> Problem to work on
Copy each line of the records below that mentions the word "viewWithBook".

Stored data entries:
BEGIN

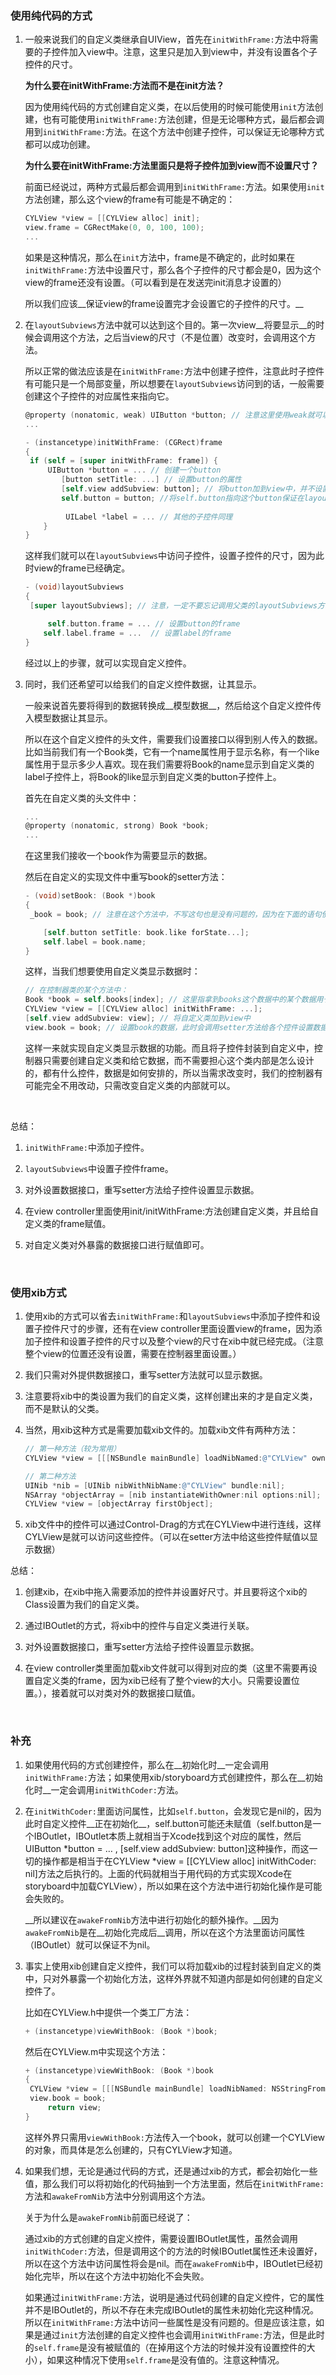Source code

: ### 使用纯代码的方式

1. 一般来说我们的自定义类继承自UIView，首先在`initWithFrame:`方法中将需要的子控件加入view中。注意，这里只是加入到view中，并没有设置各个子控件的尺寸。
   
   __为什么要在initWithFrame:方法而不是在init方法？__
   
   因为使用纯代码的方式创建自定义类，在以后使用的时候可能使用`init`方法创建，也有可能使用`initWithFrame:`方法创建，但是无论哪种方式，最后都会调用到`initWithFrame:`方法。在这个方法中创建子控件，可以保证无论哪种方式都可以成功创建。
   
   __为什么要在initWithFrame:方法里面只是将子控件加到view而不设置尺寸？__
   
   前面已经说过，两种方式最后都会调用到`initWithFrame:`方法。如果使用`init`方法创建，那么这个view的frame有可能是不确定的：
   
   ``` objective-c
   CYLView *view = [[CYLView alloc] init];
   view.frame = CGRectMake(0, 0, 100, 100);
   ...
   ```
   
   如果是这种情况，那么在`init`方法中，frame是不确定的，此时如果在`initWithFrame:`方法中设置尺寸，那么各个子控件的尺寸都会是0，因为这个view的frame还没有设置。（可以看到是在发送完init消息才设置的）
   
   所以我们应该__保证view的frame设置完才会设置它的子控件的尺寸。__
   
2. 在`layoutSubviews`方法中就可以达到这个目的。第一次view__将要显示__的时候会调用这个方法，之后当view的尺寸（不是位置）改变时，会调用这个方法。
   
   所以正常的做法应该是在`initWithFrame:`方法中创建子控件，注意此时子控件有可能只是一个局部变量，所以想要在`layoutSubviews`访问到的话，一般需要创建这个子控件的对应属性来指向它。
   
   ``` objective-c
   @property (nonatomic, weak) UIButton *button; // 注意这里使用weak就可以，因为button已经被加入到self.view.subviews这个数组里。
   ...
   
   - (instancetype)initWithFrame: (CGRect)frame
   {
   	if (self = [super initWithFrame: frame]) {
       	UIButton *button = ... // 创建一个button
           [button setTitle: ...] // 设置button的属性
           [self.view addSubview: button]; // 将button加到view中，并不设置尺寸
           self.button = button; //将self.button指向这个button保证在layoutSubviews中可以访问
         	
         	UILabel *label = ... // 其他的子控件同理
       }
   }
   ```
   
   这样我们就可以在`layoutSubviews`中访问子控件，设置子控件的尺寸，因为此时view的frame已经确定。
   
   ``` objective-c
   - (void)layoutSubviews 
   {
   	[super layoutSubviews]; // 注意，一定不要忘记调用父类的layoutSubviews方法！
   
     	self.button.frame = ... // 设置button的frame
       self.label.frame = ...  // 设置label的frame
   }
   ```
   
   经过以上的步骤，就可以实现自定义控件。
   
3. 同时，我们还希望可以给我们的自定义控件数据，让其显示。
   
   一般来说首先要将得到的数据转换成__模型数据__，然后给这个自定义控件传入模型数据让其显示。
   
   所以在这个自定义控件的头文件，需要我们设置接口以得到别人传入的数据。比如当前我们有一个Book类，它有一个name属性用于显示名称，有一个like属性用于显示多少人喜欢。现在我们需要将Book的name显示到自定义类的label子控件上，将Book的like显示到自定义类的button子控件上。
   
   首先在自定义类的头文件中：
   
   ``` objective-c
   ...
   @property (nonatomic, strong) Book *book;
   ...
   ```
   
   在这里我们接收一个book作为需要显示的数据。
   
   然后在自定义的实现文件中重写book的setter方法：
   
   ``` objective-c
   - (void)setBook: (Book *)book 
   {
   	_book = book; // 注意在这个方法中，不写这句也是没有问题的，因为在下面的语句使用的是book而非self.book或_book，但是如果在其他的方法中也想要访问book这个属性，那么就需要写上，否则self.book或_book会一直是nil（因为出了这个方法的作用域，book就销毁了，如果再想访问需要有其他的引用指向它）。所以建议，要写上这句。
   
       [self.button setTitle: book.like forState...];
       self.label = book.name;
   }
   ```
   
   这样，当我们想要使用自定义类显示数据时：
   
   ``` objective-c
   // 在控制器类的某个方法中：
   Book *book = self.books[index]; // 这里指拿到books这个数据中的某个数据用于显示
   CYLView *view = [[CYLView alloc] initWithFrame: ...];
   [self.view addSubview: view]; // 将自定义类加到view中
   view.book = book; // 设置book的数据，此时会调用setter方法给各个控件设置数据
   ```
   
   这样一来就实现自定义类显示数据的功能。而且将子控件封装到自定义中，控制器只需要创建自定义类和给它数据，而不需要担心这个类内部是怎么设计的，都有什么控件，数据是如何安排的，所以当需求改变时，我们的控制器有可能完全不用改动，只需改变自定义类的内部就可以。
   
   ​

总结：

1. `initWithFrame:`中添加子控件。
   
2. `layoutSubviews`中设置子控件frame。
   
3. 对外设置数据接口，重写setter方法给子控件设置显示数据。
   
4. 在view controller里面使用init/initWithFrame:方法创建自定义类，并且给自定义类的frame赋值。
   
5. 对自定义类对外暴露的数据接口进行赋值即可。
   
   ​

### 使用xib方式

1. 使用xib的方式可以省去`initWithFrame:`和`layoutSubviews`中添加子控件和设置子控件尺寸的步骤，还有在view controller里面设置view的frame，因为添加子控件和设置子控件的尺寸以及整个view的尺寸在xib中就已经完成。（注意整个view的位置还没有设置，需要在控制器里面设置。）
   
2. 我们只需对外提供数据接口，重写setter方法就可以显示数据。
   
3. 注意要将xib中的类设置为我们的自定义类，这样创建出来的才是自定义类，而不是默认的父类。
   
4. 当然，用xib这种方式是需要加载xib文件的。加载xib文件有两种方法：
   
   ``` objective-c
   // 第一种方法（较为常用）
   CYLView *view = [[[NSBundle mainBundle] loadNibNamed:@"CYLView" owner:nil options:nil] firstObject]; // CYLView代表CYLView.xib，代表CYLView这个类对应的xib文件。这个方法返回的是一个NSArray，我们取第一个Object或最后一个（因为这个数组只有一个CYLView没有其他对象）就是需要加载的CYLView。
   
   // 第二种方法
   UINib *nib = [UINib nibWithNibName:@"CYLView" bundle:nil];
   NSArray *objectArray = [nib instantiateWithOwner:nil options:nil];
   CYLView *view = [objectArray firstObject];
   ```
   
5. xib文件中的控件可以通过Control-Drag的方式在CYLView中进行连线，这样CYLView是就可以访问这些控件。（可以在setter方法中给这些控件赋值以显示数据）



总结：

1. 创建xib，在xib中拖入需要添加的控件并设置好尺寸。并且要将这个xib的Class设置为我们的自定义类。
   
2. 通过IBOutlet的方式，将xib中的控件与自定义类进行关联。
   
3. 对外设置数据接口，重写setter方法给子控件设置显示数据。
   
4. 在view controller类里面加载xib文件就可以得到对应的类（这里不需要再设置自定义类的frame，因为xib已经有了整个view的大小。只需要设置位置。），接着就可以对类对外的数据接口赋值。
   
   ​

### 补充

1. 如果使用代码的方式创建控件，那么在__初始化时__一定会调用`initWithFrame:`方法；如果使用xib/storyboard方式创建控件，那么在__初始化时__一定会调用`initWithCoder:`方法。
   
2. 在`initWithCoder:`里面访问属性，比如`self.button`，会发现它是nil的，因为此时自定义控件__正在初始化__，self.button可能还未赋值（self.button是一个IBOutlet，IBOutlet本质上就相当于Xcode找到这个对应的属性，然后UIButton *button = … , [self.view addSubview: button]这种操作，而这一切的操作都是相当于在CYLView *view = [[CYLView alloc] initWithCoder: nil]方法之后执行的。上面的代码就相当于用代码的方式实现Xcode在storyboard中加载CYLView），所以如果在这个方法中进行初始化操作是可能会失败的。
   
   __所以建议在`awakeFromNib`方法中进行初始化的额外操作。__因为`awakeFromNib`是在__初始化完成后__调用，所以在这个方法里面访问属性（IBOutlet）就可以保证不为nil。
   
3. 事实上使用xib创建自定义控件，我们可以将加载xib的过程封装到自定义的类中，只对外暴露一个初始化方法，这样外界就不知道内部是如何创建的自定义控件了。
   
   比如在CYLView.h中提供一个类工厂方法：
   
   ``` objective-c
   + (instancetype)viewWithBook: (Book *)book;
   ```
   
   然后在CYLView.m中实现这个方法：
   
   ``` objective-c
   + (instancetype)viewWithBook: (Book *)book
   {
   	CYLView *view = [[[NSBundle mainBundle] loadNibNamed: NSStringFromClass(self) owner: nil opetions: nil] firstObject];
   	view.book = book;
     	return view;
   }
   ```
   
   这样外界只需用`viewWithBook:`方法传入一个book，就可以创建一个CYLView的对象，而具体是怎么创建的，只有CYLView才知道。
   
4. 如果我们想，无论是通过代码的方式，还是通过xib的方式，都会初始化一些值，那么我们可以将初始化的代码抽到一个方法里面，然后在`initWithFrame:`方法和`awakeFromNib`方法中分别调用这个方法。
   
   关于为什么是`awakeFromNib`前面已经说了：
   
   通过xib的方式创建的自定义控件，需要设置IBOutlet属性，虽然会调用`initWithCoder:`方法，但是调用这个的方法的时候IBOutlet属性还未设置好，所以在这个方法中访问属性将会是nil。而在`awakeFromNib`中，IBOutlet已经初始化完毕，所以在这个方法中初始化不会失败。
   
   如果通过`initWithFrame:`方法，说明是通过代码创建的自定义控件，它的属性并不是IBOutlet的，所以不存在未完成IBOutlet的属性未初始化完这种情况。所以在`initWithFrame:`方法中访问一些属性是没有问题的。但是应该注意，如果是通过`init`方法创建的自定义控件也会调用`initWithFrame:`方法，但是此时的`self.frame`是没有被赋值的（在掉用这个方法的时候并没有设置控件的大小），如果这种情况下使用`self.frame`是没有值的。注意这种情况。
   
   ​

END

> Solution to the exercise
   + (instancetype)viewWithBook: (Book *)book;
   + (instancetype)viewWithBook: (Book *)book
   这样外界只需用`viewWithBook:`方法传入一个book，就可以创建一个CYLView的对象，而具体是怎么创建的，只有CYLView才知道。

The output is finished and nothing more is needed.